The Serpent is essentially a dramatic reenactment of how the trio carried on their transgressions for several months in different cities without getting caught. The trouble in adapting a high-profile tale like this one is finding a way to introduce new information or explore relatively unknown aspects of the central figures. The Serpent captures the glitzy fashion of the era as well as its smoke-riddled and carefree atmosphere. But the series is ultimately neither introspective nor does it offer anything especially new besides, “Look, here’s nefarious people doing expectedly sinister things.” The slow-burn method turns watching the series into a chore, as viewers are bound to search the internet for information as opposed to waiting for answers ’til the last moment. Coleman gets to render a more emotive performance at times as Monique begins to question her place in this little team and in the world, but that arc doesn’t really go anywhere—not until the end.

The show finds an emotional footing in other characters like Herman (Billy Howle) and Angela Knippenberg (Ellie Bamber). Herman, a Dutch diplomat who was stationed in Bangkok at the time, makes it his mission to track down Sobhraj when he learns about him while investigating a missing Dutch couple who were The Serpent’s unfortunate victims. He gets help from his wife Angela, as well as Sobhraj’s neighbors Nadine Gires (Mathilde Warnier) and her then-husband Remi (Grégoire Isvarine). Nadine becomes an undercover operative of sorts for Herman, helping him mount evidence against the people she befriended and knew as Alain and Monique. The arduous journey undertaken by this ragtag team, with some help from other agents like Paul Siemons (Tim McInnerny) of the Belgian Foreign Service, does far more to anchor The Serpent than its titular figure. Warnier, in particular, is a revelation as Nadine.

Despite strong performances, though, the series takes an important story and loses it in unnecessarily complex time-jumping storytelling. It’s easy to lose track of all the title cards that flash with “2 months later” or “4 months earlier” or “10 months later” and on and on. In one episode, the story flashes back just a few minutes. As a way to make a straightforward story more exciting and anticipatory, The Serpent overuses this technique for it to make much of an impact. It would have been much more effective to provide deeper understanding of Leclerc’s motivations to stick around, Chowdhury’s reasons to follow Sobhraj blindly, or even an inkling as to what made Sobhraj who he is (like his neglected upbringing in France as a part-Vietnamese, part-Indian kid). The show is set in Asian cities like Bangkok, Hong Kong, Kathmandu, Mumbai, and Varanasi, and while The Serpent shows off their aesthetics and scenic beauty, it doesn’t do much to exhibit them as anything more than locales for the conman to commit his misdeeds.

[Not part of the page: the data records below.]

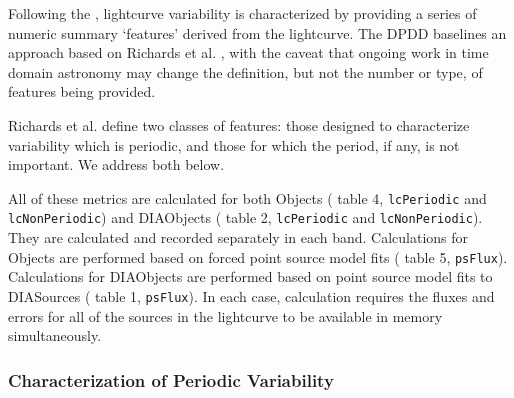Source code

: Following the \DPDD{}, lightcurve variability is characterized by providing a series of numeric summary `features' derived from the lightcurve. The DPDD baselines an approach based on Richards et al. \cite{Richards11}, with the caveat that ongoing work in time domain astronomy may change the definition, but not the number or type, of features being provided.

Richards et al. define two classes of features: those designed to characterize variability which is periodic, and those for which the period, if any, is not important. We address both below.

All of these metrics are calculated for both Objects (\DPDD{} table 4, \texttt{lcPeriodic} and \texttt{lcNonPeriodic}) and DIAObjects (\DPDD{} table 2, \texttt{lcPeriodic} and \texttt{lcNonPeriodic}). They are calculated and recorded separately in each band. Calculations for Objects are performed based on forced point source model fits (\DPDD{} table 5, \texttt{psFlux}).  Calculations for DIAObjects are performed based on point source model fits to DIASources (\DPDD{} table 1, \texttt{psFlux}). In each case, calculation requires the fluxes and errors for all of the sources in the lightcurve to be available in memory simultaneously.

\subsubsection{Characterization of Periodic Variability}

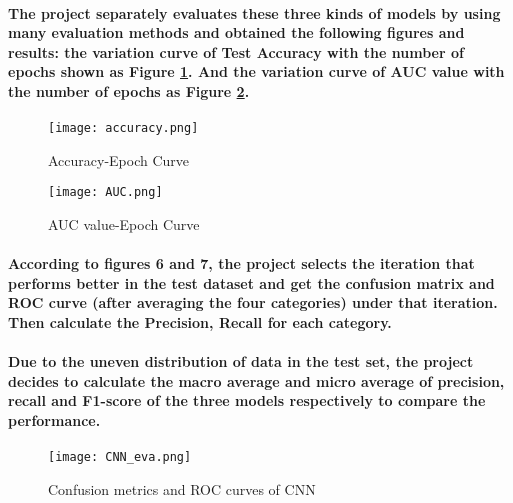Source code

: \documentclass{article}
\begin{document}
\paragraph{The project separately evaluates these three kinds of models by using many evaluation methods and obtained the following figures and results: the variation curve of Test Accuracy with the number of epochs shown as Figure \ref{fig:Accuracy}. And the variation curve of AUC value with the number of epochs as Figure \ref{fig:AUC}.}

\begin{figure}
    \begin{centering}
    \texttt{[image: accuracy.png]}
    \par\end{centering}
    \caption{Accuracy-Epoch Curve}
    \label{fig:Accuracy}
\end{figure}

\begin{figure}
    \begin{centering}
    \texttt{[image: AUC.png]}
    \par\end{centering}
    \caption{AUC value-Epoch Curve}
    \label{fig:AUC}
\end{figure}

\paragraph{According to figures 6 and 7, the project selects the iteration that performs better in the test dataset and get the confusion matrix and ROC curve (after averaging the four categories) under that iteration. Then calculate the Precision, Recall for each category.}

\paragraph{Due to the uneven distribution of data in the test set, the project decides to calculate the macro average and micro average of precision, recall and F1-score of the three models respectively to compare the performance.}

\begin{figure}
    \begin{centering}
    \texttt{[image: CNN\_eva.png]}
    \par\end{centering}
    \caption{Confusion metrics and ROC curves of CNN}
    \label{fig:CNN_confusion_ROC}
\end{figure}
\end{document}
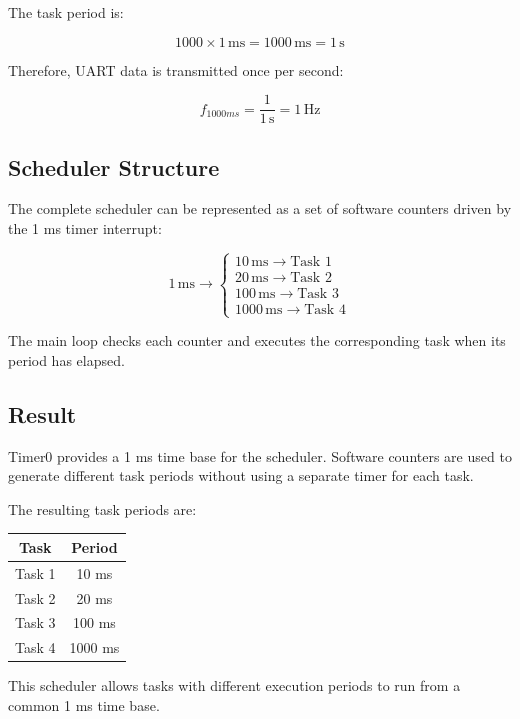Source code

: \documentclass[12pt,a4paper]{article}
\begin{document}
The task period is:

\[
1000\times1\,\mathrm{ms}
=
1000\,\mathrm{ms}
=
1\,\mathrm{s}
\]

Therefore, UART data is transmitted once per second:

\[
f_{1000ms}
=
\frac{1}{1\,\mathrm{s}}
=
1\,\mathrm{Hz}
\]

\subsection{Scheduler Structure}

The complete scheduler can be represented as a set of software
counters driven by the 1 ms timer interrupt:

\[
1\,\mathrm{ms}
\rightarrow
\begin{cases}
10\,\mathrm{ms}\rightarrow\text{Task 1}\\
20\,\mathrm{ms}\rightarrow\text{Task 2}\\
100\,\mathrm{ms}\rightarrow\text{Task 3}\\
1000\,\mathrm{ms}\rightarrow\text{Task 4}
\end{cases}
\]

The main loop checks each counter and executes the corresponding task
when its period has elapsed.

\subsection{Result}

Timer0 provides a 1 ms time base for the scheduler. Software counters
are used to generate different task periods without using a separate
timer for each task.

The resulting task periods are:

\begin{center}
\begin{tabular}{|c|c|}
\hline
\textbf{Task} & \textbf{Period} \\
\hline
Task 1 & 10 ms \\
\hline
Task 2 & 20 ms \\
\hline
Task 3 & 100 ms \\
\hline
Task 4 & 1000 ms \\
\hline
\end{tabular}
\end{center}

This scheduler allows tasks with different execution periods to run
from a common 1 ms time base.
\end{document}
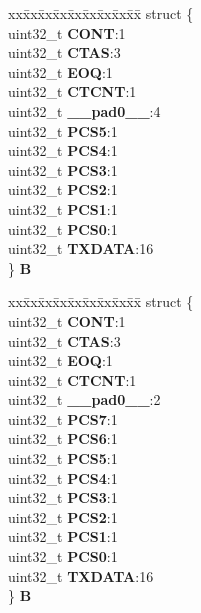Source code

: \begin{DoxyCompactItemize}
\begin{tabbing}
\end{tabbing}\item 
\mbox{\label{unionDSPI__tag_1_1DSPI__PUSHR__tag_a91833dc5448f6426da2a2db907845bd7}} 
\begin{tabbing}
xx\=xx\=xx\=xx\=xx\=xx\=xx\=xx\=xx\=\kill
struct \{\\
\>uint32\_t {\bfseries CONT}:1\\
\>uint32\_t {\bfseries CTAS}:3\\
\>uint32\_t {\bfseries EOQ}:1\\
\>uint32\_t {\bfseries CTCNT}:1\\
\>uint32\_t {\bfseries \_\_pad0\_\_}:4\\
\>uint32\_t {\bfseries PCS5}:1\\
\>uint32\_t {\bfseries PCS4}:1\\
\>uint32\_t {\bfseries PCS3}:1\\
\>uint32\_t {\bfseries PCS2}:1\\
\>uint32\_t {\bfseries PCS1}:1\\
\>uint32\_t {\bfseries PCS0}:1\\
\>uint32\_t {\bfseries TXDATA}:16\\
\} {\bfseries B}\\

\end{tabbing}\item 
\mbox{\label{unionDSPI__tag_1_1DSPI__PUSHR__tag_a1324d273b5d52c7512eb6ca2bd50d006}} 
\begin{tabbing}
xx\=xx\=xx\=xx\=xx\=xx\=xx\=xx\=xx\=\kill
struct \{\\
\>uint32\_t {\bfseries CONT}:1\\
\>uint32\_t {\bfseries CTAS}:3\\
\>uint32\_t {\bfseries EOQ}:1\\
\>uint32\_t {\bfseries CTCNT}:1\\
\>uint32\_t {\bfseries \_\_pad0\_\_}:2\\
\>uint32\_t {\bfseries PCS7}:1\\
\>uint32\_t {\bfseries PCS6}:1\\
\>uint32\_t {\bfseries PCS5}:1\\
\>uint32\_t {\bfseries PCS4}:1\\
\>uint32\_t {\bfseries PCS3}:1\\
\>uint32\_t {\bfseries PCS2}:1\\
\>uint32\_t {\bfseries PCS1}:1\\
\>uint32\_t {\bfseries PCS0}:1\\
\>uint32\_t {\bfseries TXDATA}:16\\
\} {\bfseries B}\\

\end{tabbing}\end{DoxyCompactItemize}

The show hints at some potentially interesting tangents, like how Sobhraj’s charm helped him out while dealing with police (“Your vanity is powerful enough to defeat anything,” Monique exclaims at one point), and how hardly anyone, including those in various embassies and police stations, paid heed to missing travelers because they were branded as “ poor hippies.” It also occasionally focuses on the backstories of a few of the victims, making their fate more of a gut punch. It’s these narratives, as well as a couple of overdue high-octane cat-and-mouse chases in later episodes with Nadine at the center, that render meaning to a crime drama show like The Serpent, which otherwise plays out as more wooden than it should be, considering the true-life story it’s based on.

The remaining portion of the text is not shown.